The region’s credit unions made $7 billion in auto, student and credit card loans in the first quarter. (Jeffrey MacMillan/Capital Business)

First-quarter loan originations at regional credit unions hit the highest volume in five years, according to new data from Callahan & Associates, a District-based provider of analytical services for credit unions.

The 330 financial cooperatives headquartered in Maryland, D.C. and Virginia originated a total $11.2 billion in loans in the past quarter, a 20 percent increase from the same time a year earlier. First mortgage loans grew the most, up 43.5 percent to $3.7 billion. Consumer loans — auto, credit card and student loans — rose 10.8 percent to $7 billion.

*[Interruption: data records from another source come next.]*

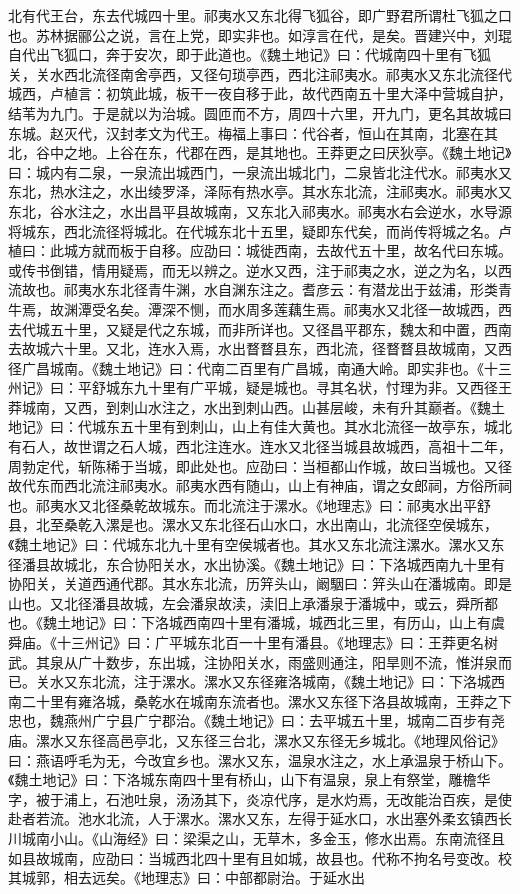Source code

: \documentclass[12pt,UTF8]{ctexbook}
\begin{document}
北有代王台，东去代城四十里。祁夷水又东北得飞狐谷，即广野君所谓杜飞狐之口也。苏林据郦公之说，言在上党，即实非也。如淳言在代，是矣。晋建兴中，刘琨自代出飞狐口，奔于安次，即于此道也。《魏土地记》曰：代城南四十里有飞狐关，关水西北流径南舍亭西，又径句琐亭西，西北注祁夷水。祁夷水又东北流径代城西，卢植言：初筑此城，板干一夜自移于此，故代西南五十里大泽中营城自护，结苇为九门。于是就以为治城。圆匝而不方，周四十六里，开九门，更名其故城曰东城。赵灭代，汉封孝文为代王。梅福上事曰：代谷者，恒山在其南，北塞在其北，谷中之地。上谷在东，代郡在西，是其地也。王莽更之曰厌狄亭。《魏土地记》曰：城内有二泉，一泉流出城西门，一泉流出城北门，二泉皆北注代水。祁夷水又东北，热水注之，水出绫罗泽，泽际有热水亭。其水东北流，注祁夷水。祁夷水又东北，谷水注之，水出昌平县故城南，又东北入祁夷水。祁夷水右会逆水，水导源将城东，西北流径将城北。在代城东北十五里，疑即东代矣，而尚传将城之名。卢植曰：此城方就而板于自移。应劭曰：城徙西南，去故代五十里，故名代曰东城。或传书倒错，情用疑焉，而无以辨之。逆水又西，注于祁夷之水，逆之为名，以西流故也。祁夷水东北径青牛渊，水自渊东注之。耆彦云：有潜龙出于兹浦，形类青牛焉，故渊潭受名矣。潭深不恻，而水周多莲藕生焉。祁夷水又北径一故城西，西去代城五十里，又疑是代之东城，而非所详也。又径昌平郡东，魏太和中置，西南去故城六十里。又北，连水入焉，水出瞀瞀县东，西北流，径瞀瞀县故城南，又西径广昌城南。《魏土地记》曰：代南二百里有广昌城，南通大岭。即实非也。《十三州记》曰：平舒城东九十里有广平城，疑是城也。寻其名状，忖理为非。又西径王莽城南，又西，到刺山水注之，水出到刺山西。山甚层峻，未有升其巅者。《魏土地记》曰：代城东五十里有到刺山，山上有佳大黄也。其水北流径一故亭东，城北有石人，故世谓之石人城，西北注连水。连水又北径当城县故城西，高祖十二年，周勃定代，斩陈稀于当城，即此处也。应劭曰：当桓都山作城，故曰当城也。又径故代东而西北流注祁夷水。祁夷水西有随山，山上有神庙，谓之女郎祠，方俗所祠也。祁夷水又北径桑乾故城东。而北流注于漯水。《地理志》曰：祁夷水出平舒县，北至桑乾入漯是也。漯水又东北径石山水口，水出南山，北流径空侯城东，《魏土地记》曰：代城东北九十里有空侯城者也。其水又东北流注漯水。漯水又东径潘县故城北，东合协阳关水，水出协溪。《魏土地记》曰：下洛城西南九十里有协阳关，关道西通代郡。其水东北流，历笄头山，阚駰曰：笄头山在潘城南。即是山也。又北径潘县故城，左会潘泉故渎，渎旧上承潘泉于潘城中，或云，舜所都也。《魏土地记》曰：下洛城西南四十里有潘城，城西北三里，有历山，山上有虞舜庙。《十三州记》曰：广平城东北百一十里有潘县。《地理志》曰：王莽更名树武。其泉从广十数步，东出城，注协阳关水，雨盛则通注，阳旱则不流，惟洴泉而已。关水又东北流，注于漯水。漯水又东径雍洛城南，《魏土地记》曰：下洛城西南二十里有雍洛城，桑乾水在城南东流者也。漯水又东径下洛县故城南，王莽之下忠也，魏燕州广宁县广宁郡治。《魏土地记》曰：去平城五十里，城南二百步有尧庙。漯水又东径高邑亭北，又东径三台北，漯水又东径无乡城北。《地理风俗记》曰：燕语呼毛为无，今改宜乡也。漯水又东，温泉水注之，水上承温泉于桥山下。《魏土地记》曰：下洛城东南四十里有桥山，山下有温泉，泉上有祭堂，雕檐华字，被于浦上，石池吐泉，汤汤其下，炎凉代序，是水灼焉，无改能治百疾，是使赴者若流。池水北流，人于漯水。漯水又东，左得于延水口，水出塞外柔玄镇西长川城南小山。《山海经》曰：梁渠之山，无草木，多金玉，修水出焉。东南流径且如县故城南，应劭曰：当城西北四十里有且如城，故县也。代称不拘名号变改。校其城郭，相去远矣。《地理志》曰：中部都尉治。于延水出
\end{document}
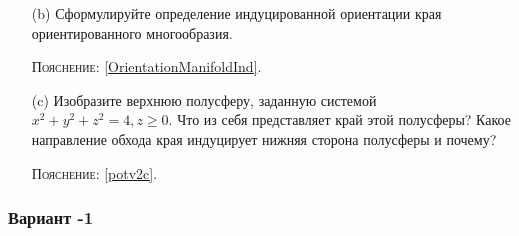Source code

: \documentclass[a5paper]{article}
\theoremstyle{plain}
\theoremstyle{definition}
\numberwithin{through}{section}
\numberwithin{equation}{section}
\begin{document}
\begin{enumerate}
\begin{itemize}
		\item[(b)]
		Сформулируйте определение индуцированной ориентации края
		ориентированного многообразия.
		
		\textsc{Пояснение:} \ref{OrientationManifoldInd}.
		
		\item[(c)]
		Изобразите верхнюю полусферу, заданную системой
		$x^2 + y^2 + z^2 = 4, z \geq 0$. Что из себя представляет край этой полусферы?
		Какое направление обхода края индуцирует нижняя сторона
		полусферы и почему?
		
		\textsc{Пояснение:} \ref{potv2c}.
	\end{itemize}
\end{enumerate}

\newpage
\subsubsection{Вариант -1}
\end{document}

Originations across the country jumped 25 percent, compared with the previous year, to $72 billion. Similar to local results, first mortgage loans nationwide recorded the highest growth, with a 47 percent spike to $26 billion. Credit unions granted 160,746 of these home loans with an average balance of $161,549.

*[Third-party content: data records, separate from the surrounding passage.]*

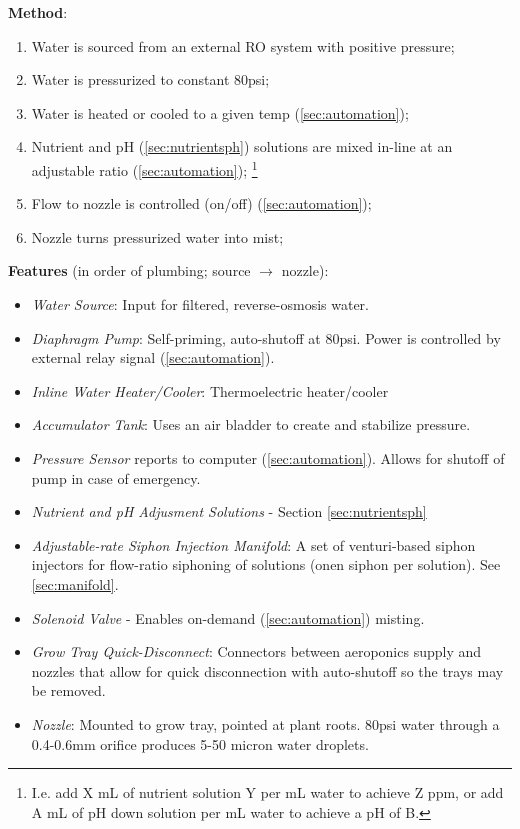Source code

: \documentclass{report}
\begin{document}
\textbf{Method}:
\begin{enumerate} 
    \item Water is sourced from an external RO system with positive pressure;
    \item Water is pressurized to constant 80psi;
    \item Water is heated or cooled to a given temp (\ref{sec:automation}); %
    \item Nutrient and pH (\ref{sec:nutrientsph}) solutions are mixed in-line at an adjustable ratio (\ref{sec:automation}); \footnote{I.e. add X mL of nutrient solution Y per mL water to achieve Z ppm, or add A mL of pH down solution per mL water to achieve a pH of B.}
    \item Flow to nozzle is controlled (on/off) (\ref{sec:automation});
    \item Nozzle turns pressurized water into mist;
\end{enumerate}

\textbf{Features} (in order of plumbing; source $\to$ nozzle):
\begin{itemize}
    \item \textit{Water Source}: Input for filtered, reverse-osmosis water.
    \item \textit{Diaphragm Pump}: Self-priming, auto-shutoff at 80psi. Power is controlled by external relay signal (\ref{sec:automation}).
    \item \textit{Inline Water Heater/Cooler}: Thermoelectric heater/cooler
    \item \textit{Accumulator Tank}: Uses an air bladder to create and stabilize pressure.
    \item \textit{Pressure Sensor} reports to computer (\ref{sec:automation}). Allows for shutoff of pump in case of emergency.
    \item \textit{Nutrient and pH Adjusment Solutions} - Section \ref{sec:nutrientsph}
    \item \textit{Adjustable-rate Siphon Injection Manifold}: A set of venturi-based siphon injectors for flow-ratio siphoning of solutions (onen siphon per solution). See \ref{sec:manifold}.
    \item \textit{Solenoid Valve} - Enables on-demand (\ref{sec:automation}) misting.
    \item \textit{Grow Tray Quick-Disconnect}: Connectors between aeroponics supply and nozzles that allow for quick disconnection with auto-shutoff so the trays may be removed.
    \item \textit{Nozzle}: Mounted to grow tray, pointed at plant roots. 80psi water through a 0.4-0.6mm orifice produces 5-50 micron water droplets. %
\end{itemize}
\end{document}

Lydia Cole, director of industry analysis at Callahan, said refinancing activity spurred the surge in first mortgage loans.

According to data from the Mortgage Bankers Association, bankers of all stripes posted significant activity from homeowners refinancing existing mortgages to lock in low interest rates during the first quarter.

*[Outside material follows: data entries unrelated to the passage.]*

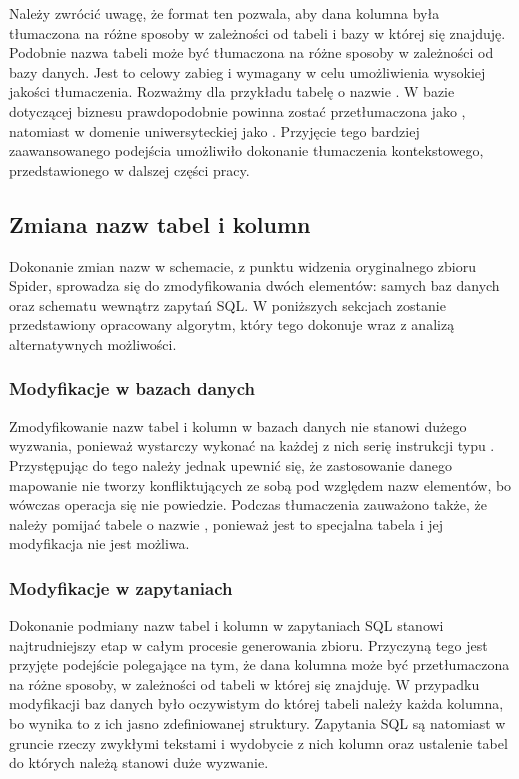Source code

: \begin{minipage}{\linewidth}

\end{minipage}

Należy zwrócić uwagę, że format ten pozwala, aby dana kolumna była tłumaczona na różne sposoby w zależności od tabeli i bazy w której się znajduję. Podobnie nazwa tabeli może być tłumaczona na różne sposoby w zależności od bazy danych. Jest to celowy zabieg i wymagany w celu umożliwienia wysokiej jakości tłumaczenia. Rozważmy dla przykładu tabelę o nazwie . W bazie dotyczącej biznesu prawdopodobnie powinna zostać przetłumaczona jako , natomiast w domenie uniwersyteckiej jako . Przyjęcie tego bardziej zaawansowanego podejścia umożliwiło dokonanie tłumaczenia kontekstowego, przedstawionego w dalszej części pracy.

\subsection{Zmiana nazw tabel i kolumn}
Dokonanie zmian nazw w schemacie, z punktu widzenia oryginalnego zbioru Spider, sprowadza się do zmodyfikowania dwóch elementów: samych baz danych oraz schematu wewnątrz zapytań SQL. W poniższych sekcjach zostanie przedstawiony opracowany algorytm, który tego dokonuje wraz z analizą alternatywnych możliwości. 

\subsubsection{Modyfikacje w bazach danych}
Zmodyfikowanie nazw tabel i kolumn w bazach danych nie stanowi dużego wyzwania, ponieważ wystarczy wykonać na każdej z nich serię instrukcji typu . Przystępując do tego należy jednak upewnić się, że zastosowanie danego mapowanie nie tworzy konfliktujących ze sobą pod względem nazw elementów, bo wówczas operacja się nie powiedzie. Podczas tłumaczenia zauważono także, że należy pomijać tabele o nazwie , ponieważ jest to specjalna tabela i jej modyfikacja nie jest możliwa.

\subsubsection{Modyfikacje w zapytaniach}
Dokonanie podmiany nazw tabel i kolumn w zapytaniach SQL stanowi najtrudniejszy etap w całym procesie generowania zbioru. Przyczyną tego jest przyjęte podejście polegające na tym, że dana kolumna może być przetłumaczona na różne sposoby, w zależności od tabeli w której się znajduję. W przypadku modyfikacji baz danych było oczywistym do której tabeli należy każda kolumna, bo wynika to z ich jasno zdefiniowanej struktury. Zapytania SQL są natomiast w gruncie rzeczy zwykłymi tekstami i wydobycie z nich kolumn oraz ustalenie tabel do których należą stanowi duże wyzwanie.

“Everyone we talk to in the industry says this is going to be the last refi boom, but it keeps going,” Cole said. Consumer loans, she noted, still make up the bulk of the portfolio of loans both nationally and locally.

Cole said there were a handful of area credit unions that had healthy loan growth in the first quarter, including NIH Federal Credit Union in Rockville and Alexandria-based NAPUS Federal Credit Union.

Loan officers at NAPUS FCU granted $22.3 million in new loans in the first quarter, compared to $6.9 million a year earlier. The credit union caters to 34,830 people connected to the National Association of Postmasters of the United States. It held $61.7 million in first mortgage loans on its books in the first quarter, a 38.5 percent increase over the prior year. New car loans, however, fell 32 percent to $9 million.

In the case of NIH FCU, total loan originations penciled in at $46.7 million, up from $12.4 million the previous year. The credit union, which serves 44,112 members in the biomedical industry, posted a 14.6 percent increase in first mortgage loans, which totaled $120.6 million through the three months ending March.

Meanwhile, credit unions in the region added members at an annual rate of 3.8 percent, while the number of checking accounts grew 6.2 percent from the previous year. Cole suspects the momentum of Bank Transfer Day on Nov. 5, when consumers were encouraged to move their money out of big banks to avoid fees, has continued.